Stored records
::::
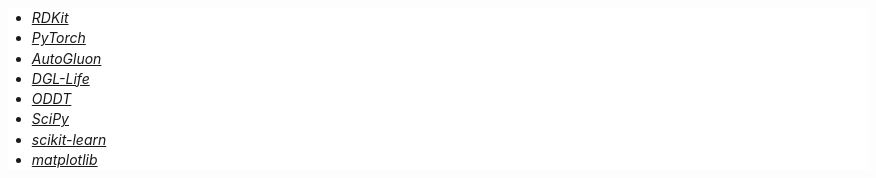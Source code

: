 *  [_RDKit_](https://www.rdkit.org/)
*  [_PyTorch_](https://pytorch.org/)
*  [_AutoGluon_](https://auto.gluon.ai/stable/index.html)
*  [_DGL-Life_](https://lifesci.dgl.ai/)
*  [_ODDT_](https://oddt.readthedocs.io/en/latest/)
*  [_SciPy_](https://scipy.org/)
*  [_scikit-learn_](https://scikit-learn.org/stable/)
*  [_matplotlib_](https://matplotlib.org/)

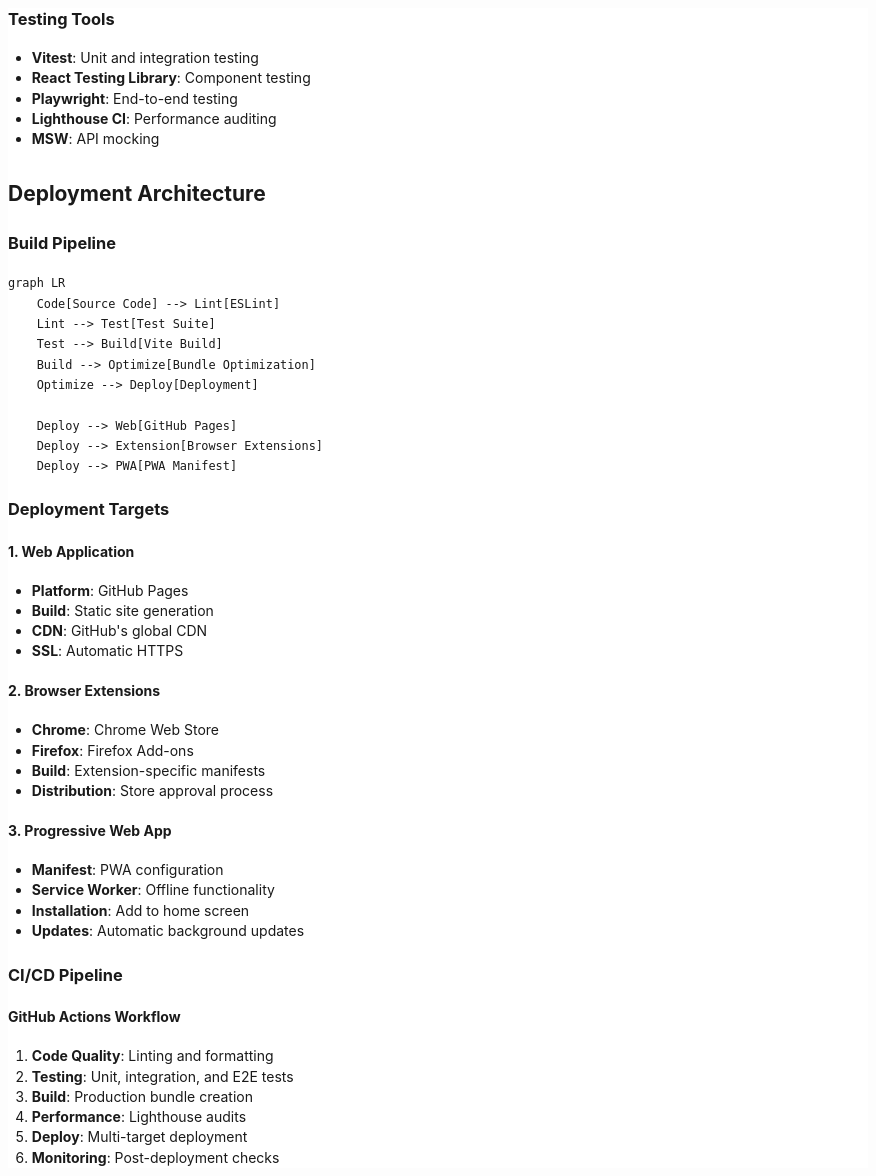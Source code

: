 ### Testing Tools

- **Vitest**: Unit and integration testing
- **React Testing Library**: Component testing
- **Playwright**: End-to-end testing
- **Lighthouse CI**: Performance auditing
- **MSW**: API mocking

## Deployment Architecture

### Build Pipeline

```mermaid
graph LR
    Code[Source Code] --> Lint[ESLint]
    Lint --> Test[Test Suite]
    Test --> Build[Vite Build]
    Build --> Optimize[Bundle Optimization]
    Optimize --> Deploy[Deployment]
    
    Deploy --> Web[GitHub Pages]
    Deploy --> Extension[Browser Extensions]
    Deploy --> PWA[PWA Manifest]
```

### Deployment Targets

#### 1. **Web Application**
- **Platform**: GitHub Pages
- **Build**: Static site generation
- **CDN**: GitHub's global CDN
- **SSL**: Automatic HTTPS

#### 2. **Browser Extensions**
- **Chrome**: Chrome Web Store
- **Firefox**: Firefox Add-ons
- **Build**: Extension-specific manifests
- **Distribution**: Store approval process

#### 3. **Progressive Web App**
- **Manifest**: PWA configuration
- **Service Worker**: Offline functionality
- **Installation**: Add to home screen
- **Updates**: Automatic background updates

### CI/CD Pipeline

#### GitHub Actions Workflow
1. **Code Quality**: Linting and formatting
2. **Testing**: Unit, integration, and E2E tests
3. **Build**: Production bundle creation
4. **Performance**: Lighthouse audits
5. **Deploy**: Multi-target deployment
6. **Monitoring**: Post-deployment checks
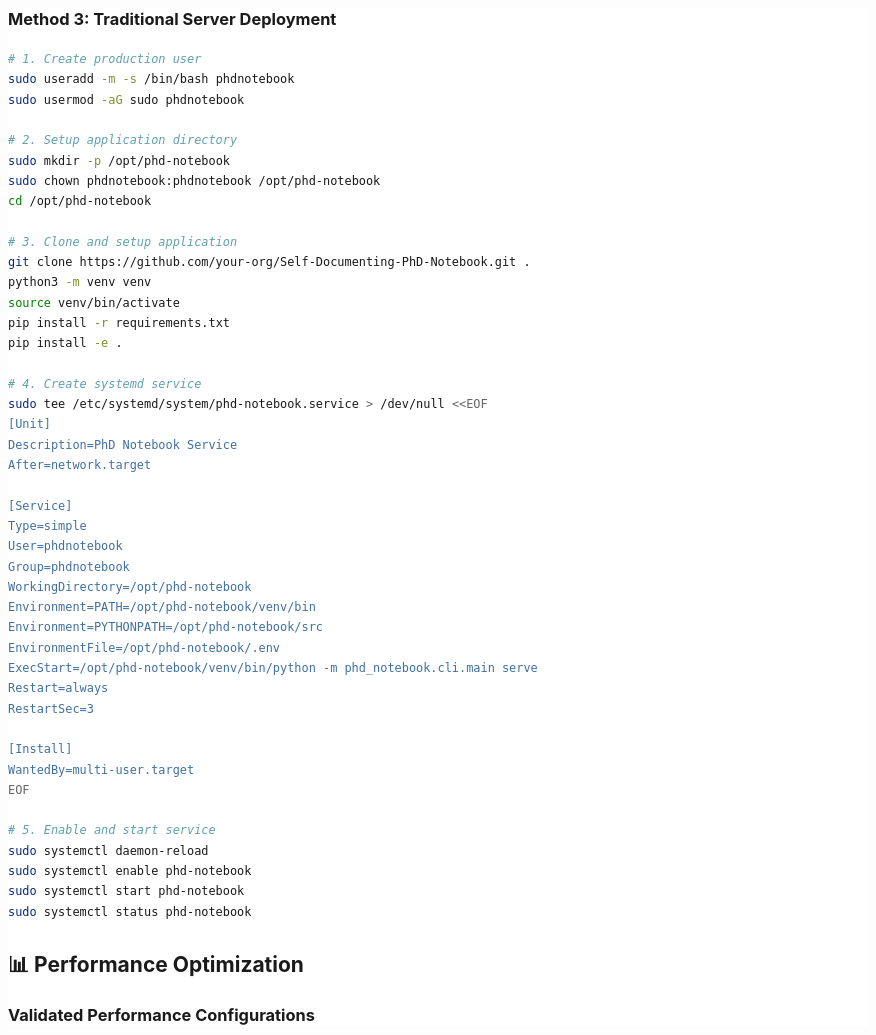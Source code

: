 ### Method 3: Traditional Server Deployment

```bash
# 1. Create production user
sudo useradd -m -s /bin/bash phdnotebook
sudo usermod -aG sudo phdnotebook

# 2. Setup application directory
sudo mkdir -p /opt/phd-notebook
sudo chown phdnotebook:phdnotebook /opt/phd-notebook
cd /opt/phd-notebook

# 3. Clone and setup application
git clone https://github.com/your-org/Self-Documenting-PhD-Notebook.git .
python3 -m venv venv
source venv/bin/activate
pip install -r requirements.txt
pip install -e .

# 4. Create systemd service
sudo tee /etc/systemd/system/phd-notebook.service > /dev/null <<EOF
[Unit]
Description=PhD Notebook Service
After=network.target

[Service]
Type=simple
User=phdnotebook
Group=phdnotebook
WorkingDirectory=/opt/phd-notebook
Environment=PATH=/opt/phd-notebook/venv/bin
Environment=PYTHONPATH=/opt/phd-notebook/src
EnvironmentFile=/opt/phd-notebook/.env
ExecStart=/opt/phd-notebook/venv/bin/python -m phd_notebook.cli.main serve
Restart=always
RestartSec=3

[Install]
WantedBy=multi-user.target
EOF

# 5. Enable and start service
sudo systemctl daemon-reload
sudo systemctl enable phd-notebook
sudo systemctl start phd-notebook
sudo systemctl status phd-notebook
```

## 📊 Performance Optimization

### Validated Performance Configurations

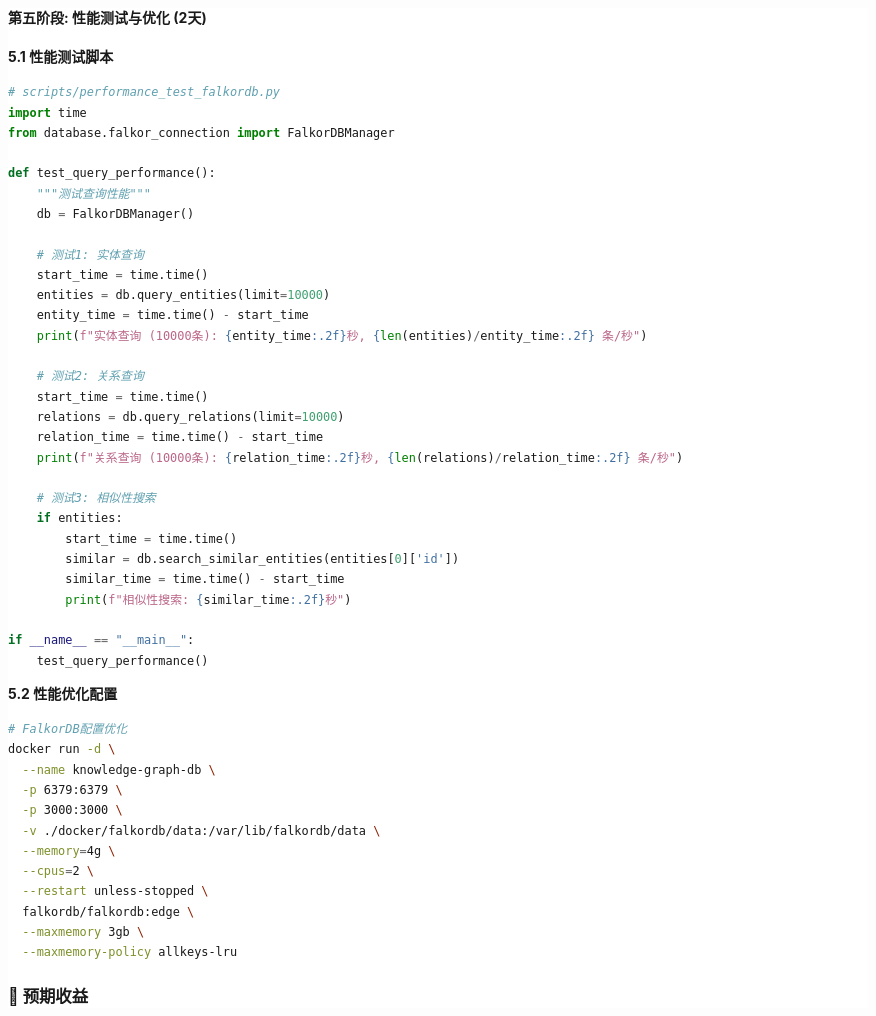 #### **第五阶段: 性能测试与优化 (2天)**

**5.1 性能测试脚本**
```python
# scripts/performance_test_falkordb.py
import time
from database.falkor_connection import FalkorDBManager

def test_query_performance():
    """测试查询性能"""
    db = FalkorDBManager()
    
    # 测试1: 实体查询
    start_time = time.time()
    entities = db.query_entities(limit=10000)
    entity_time = time.time() - start_time
    print(f"实体查询 (10000条): {entity_time:.2f}秒, {len(entities)/entity_time:.2f} 条/秒")
    
    # 测试2: 关系查询
    start_time = time.time()
    relations = db.query_relations(limit=10000)
    relation_time = time.time() - start_time
    print(f"关系查询 (10000条): {relation_time:.2f}秒, {len(relations)/relation_time:.2f} 条/秒")
    
    # 测试3: 相似性搜索
    if entities:
        start_time = time.time()
        similar = db.search_similar_entities(entities[0]['id'])
        similar_time = time.time() - start_time
        print(f"相似性搜索: {similar_time:.2f}秒")

if __name__ == "__main__":
    test_query_performance()
```

**5.2 性能优化配置**
```bash
# FalkorDB配置优化
docker run -d \
  --name knowledge-graph-db \
  -p 6379:6379 \
  -p 3000:3000 \
  -v ./docker/falkordb/data:/var/lib/falkordb/data \
  --memory=4g \
  --cpus=2 \
  --restart unless-stopped \
  falkordb/falkordb:edge \
  --maxmemory 3gb \
  --maxmemory-policy allkeys-lru
```

### 🎯 **预期收益**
::::
The word is "Optimization". Copy every line above where it appears.

» EXPECTED ANSWER
    Build --> Optimize[Bundle Optimization]
## 📊 Performance Optimization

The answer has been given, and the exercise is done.